ABOUT THIS EXERCISE ▸ When the word "RMSE" appears in a line of the data below, list that line.

*** Block opens ***

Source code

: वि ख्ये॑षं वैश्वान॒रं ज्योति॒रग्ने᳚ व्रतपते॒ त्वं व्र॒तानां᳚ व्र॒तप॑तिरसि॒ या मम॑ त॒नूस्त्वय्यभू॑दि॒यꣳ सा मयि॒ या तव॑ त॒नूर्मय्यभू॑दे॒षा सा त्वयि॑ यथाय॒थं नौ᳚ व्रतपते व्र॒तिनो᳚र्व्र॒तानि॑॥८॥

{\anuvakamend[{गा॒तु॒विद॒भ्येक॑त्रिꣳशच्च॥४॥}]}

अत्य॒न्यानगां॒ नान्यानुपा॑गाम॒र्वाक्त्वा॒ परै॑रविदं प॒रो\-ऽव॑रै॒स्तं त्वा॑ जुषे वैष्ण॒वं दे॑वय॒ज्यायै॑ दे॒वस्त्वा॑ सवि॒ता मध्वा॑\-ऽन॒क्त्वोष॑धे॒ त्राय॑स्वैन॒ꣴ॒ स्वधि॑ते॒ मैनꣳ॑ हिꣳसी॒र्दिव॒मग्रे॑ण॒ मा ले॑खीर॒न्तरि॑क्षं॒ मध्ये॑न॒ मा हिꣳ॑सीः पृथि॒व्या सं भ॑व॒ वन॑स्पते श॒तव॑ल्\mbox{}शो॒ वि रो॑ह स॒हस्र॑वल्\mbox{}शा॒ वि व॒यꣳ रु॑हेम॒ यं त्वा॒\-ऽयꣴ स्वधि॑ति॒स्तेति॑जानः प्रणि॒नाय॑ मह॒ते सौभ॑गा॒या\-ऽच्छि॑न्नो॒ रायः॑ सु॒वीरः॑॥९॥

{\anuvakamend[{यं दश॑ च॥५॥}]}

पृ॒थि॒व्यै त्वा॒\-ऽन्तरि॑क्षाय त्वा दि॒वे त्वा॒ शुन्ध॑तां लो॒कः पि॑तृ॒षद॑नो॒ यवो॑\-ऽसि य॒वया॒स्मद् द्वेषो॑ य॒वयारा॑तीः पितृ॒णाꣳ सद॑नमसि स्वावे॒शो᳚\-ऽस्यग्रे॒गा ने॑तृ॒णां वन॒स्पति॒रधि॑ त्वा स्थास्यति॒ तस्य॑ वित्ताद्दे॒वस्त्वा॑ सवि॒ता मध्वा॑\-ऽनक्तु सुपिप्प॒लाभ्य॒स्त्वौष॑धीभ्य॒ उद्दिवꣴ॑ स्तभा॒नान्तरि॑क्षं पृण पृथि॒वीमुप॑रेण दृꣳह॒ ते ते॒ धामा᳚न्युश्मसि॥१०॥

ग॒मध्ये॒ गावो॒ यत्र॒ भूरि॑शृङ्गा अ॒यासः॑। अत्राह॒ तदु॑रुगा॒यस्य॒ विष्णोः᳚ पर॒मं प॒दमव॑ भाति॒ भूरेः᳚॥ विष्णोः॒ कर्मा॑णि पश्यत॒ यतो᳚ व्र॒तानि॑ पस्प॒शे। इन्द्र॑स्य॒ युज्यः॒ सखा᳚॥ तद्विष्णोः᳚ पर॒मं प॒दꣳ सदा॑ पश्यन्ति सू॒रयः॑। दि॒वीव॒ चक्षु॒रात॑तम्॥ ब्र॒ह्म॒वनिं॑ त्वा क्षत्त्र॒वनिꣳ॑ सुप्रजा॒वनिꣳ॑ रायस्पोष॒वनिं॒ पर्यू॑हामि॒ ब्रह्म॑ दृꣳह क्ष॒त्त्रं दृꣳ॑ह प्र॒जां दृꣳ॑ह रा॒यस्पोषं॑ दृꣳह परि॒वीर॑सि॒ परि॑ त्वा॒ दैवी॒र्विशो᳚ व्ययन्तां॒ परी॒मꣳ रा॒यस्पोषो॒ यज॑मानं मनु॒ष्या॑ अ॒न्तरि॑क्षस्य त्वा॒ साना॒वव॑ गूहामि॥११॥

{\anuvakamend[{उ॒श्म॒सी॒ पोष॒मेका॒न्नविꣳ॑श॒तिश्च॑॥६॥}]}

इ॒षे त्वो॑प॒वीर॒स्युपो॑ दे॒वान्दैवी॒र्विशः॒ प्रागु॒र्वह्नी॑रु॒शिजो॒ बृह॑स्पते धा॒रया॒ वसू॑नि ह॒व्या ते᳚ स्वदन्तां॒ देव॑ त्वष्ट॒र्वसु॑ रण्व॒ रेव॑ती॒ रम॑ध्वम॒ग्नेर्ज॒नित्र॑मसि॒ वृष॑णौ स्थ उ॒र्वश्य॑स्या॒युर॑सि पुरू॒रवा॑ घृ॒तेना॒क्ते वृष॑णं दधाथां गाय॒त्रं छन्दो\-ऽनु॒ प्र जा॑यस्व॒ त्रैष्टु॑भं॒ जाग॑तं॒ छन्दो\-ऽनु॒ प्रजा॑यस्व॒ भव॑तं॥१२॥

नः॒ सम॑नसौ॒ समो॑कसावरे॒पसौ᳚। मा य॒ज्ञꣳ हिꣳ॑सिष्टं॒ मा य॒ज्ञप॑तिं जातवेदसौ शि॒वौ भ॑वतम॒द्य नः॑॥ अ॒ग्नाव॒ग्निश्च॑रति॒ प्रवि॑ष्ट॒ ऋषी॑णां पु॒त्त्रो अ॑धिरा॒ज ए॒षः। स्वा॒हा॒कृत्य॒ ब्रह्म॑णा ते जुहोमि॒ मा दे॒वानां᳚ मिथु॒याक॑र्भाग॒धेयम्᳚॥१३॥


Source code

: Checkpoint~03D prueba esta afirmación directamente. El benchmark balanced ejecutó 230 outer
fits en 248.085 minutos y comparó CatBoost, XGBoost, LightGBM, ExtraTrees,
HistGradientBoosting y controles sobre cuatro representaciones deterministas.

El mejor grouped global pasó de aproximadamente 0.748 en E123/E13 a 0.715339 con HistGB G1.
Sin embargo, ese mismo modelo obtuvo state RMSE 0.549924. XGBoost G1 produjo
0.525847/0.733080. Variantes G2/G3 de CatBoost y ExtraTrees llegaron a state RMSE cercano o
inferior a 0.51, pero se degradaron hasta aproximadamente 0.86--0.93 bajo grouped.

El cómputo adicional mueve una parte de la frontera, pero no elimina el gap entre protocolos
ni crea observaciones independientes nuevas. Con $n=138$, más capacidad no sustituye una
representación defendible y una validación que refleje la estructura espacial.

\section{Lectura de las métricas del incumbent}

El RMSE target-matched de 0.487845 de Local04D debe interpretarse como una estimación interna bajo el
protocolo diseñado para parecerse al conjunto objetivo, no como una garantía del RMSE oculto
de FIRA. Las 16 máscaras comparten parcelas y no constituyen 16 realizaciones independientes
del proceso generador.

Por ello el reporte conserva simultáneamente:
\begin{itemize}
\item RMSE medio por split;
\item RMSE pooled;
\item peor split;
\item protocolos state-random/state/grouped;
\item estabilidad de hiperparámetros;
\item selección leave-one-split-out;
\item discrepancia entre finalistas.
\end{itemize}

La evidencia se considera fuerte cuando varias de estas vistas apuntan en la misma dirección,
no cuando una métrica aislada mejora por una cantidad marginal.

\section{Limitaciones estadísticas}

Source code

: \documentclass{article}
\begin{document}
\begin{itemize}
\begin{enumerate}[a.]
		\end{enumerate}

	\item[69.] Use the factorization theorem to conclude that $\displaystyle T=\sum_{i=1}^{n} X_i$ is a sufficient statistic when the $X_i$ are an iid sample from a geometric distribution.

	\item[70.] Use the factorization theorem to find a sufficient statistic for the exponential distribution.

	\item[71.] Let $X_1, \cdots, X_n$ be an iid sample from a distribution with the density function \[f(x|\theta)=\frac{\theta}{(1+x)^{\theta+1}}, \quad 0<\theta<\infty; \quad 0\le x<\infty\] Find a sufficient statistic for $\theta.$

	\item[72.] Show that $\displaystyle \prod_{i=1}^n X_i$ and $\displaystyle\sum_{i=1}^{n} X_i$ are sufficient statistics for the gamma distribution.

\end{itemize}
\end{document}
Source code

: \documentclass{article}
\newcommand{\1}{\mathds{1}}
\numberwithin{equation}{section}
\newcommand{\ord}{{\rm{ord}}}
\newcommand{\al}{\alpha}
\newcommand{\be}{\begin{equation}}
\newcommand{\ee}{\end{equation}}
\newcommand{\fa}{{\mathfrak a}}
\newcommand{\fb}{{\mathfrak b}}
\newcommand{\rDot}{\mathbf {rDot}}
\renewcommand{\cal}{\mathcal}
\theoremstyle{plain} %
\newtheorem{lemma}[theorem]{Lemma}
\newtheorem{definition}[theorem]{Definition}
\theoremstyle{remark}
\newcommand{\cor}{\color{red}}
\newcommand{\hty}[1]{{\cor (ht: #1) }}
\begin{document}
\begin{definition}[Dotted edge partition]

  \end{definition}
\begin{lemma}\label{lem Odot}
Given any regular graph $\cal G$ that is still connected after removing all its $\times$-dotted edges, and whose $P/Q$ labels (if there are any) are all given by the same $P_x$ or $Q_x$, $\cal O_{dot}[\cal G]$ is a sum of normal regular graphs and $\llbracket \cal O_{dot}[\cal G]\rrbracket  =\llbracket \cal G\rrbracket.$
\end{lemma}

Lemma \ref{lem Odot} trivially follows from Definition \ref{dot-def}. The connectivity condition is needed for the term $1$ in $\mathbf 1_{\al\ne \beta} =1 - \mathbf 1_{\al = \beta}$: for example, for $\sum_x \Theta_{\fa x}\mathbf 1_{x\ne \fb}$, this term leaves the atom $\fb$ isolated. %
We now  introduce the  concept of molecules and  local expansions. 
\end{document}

*** Block closes ***

OUTPUT ▸
Sin embargo, ese mismo modelo obtuvo state RMSE 0.549924. XGBoost G1 produjo
0.525847/0.733080. Variantes G2/G3 de CatBoost y ExtraTrees llegaron a state RMSE cercano o
El RMSE target-matched de 0.487845 de Local04D debe interpretarse como una estimación interna bajo el
protocolo diseñado para parecerse al conjunto objetivo, no como una garantía del RMSE oculto
\item RMSE medio por split;
\item RMSE pooled;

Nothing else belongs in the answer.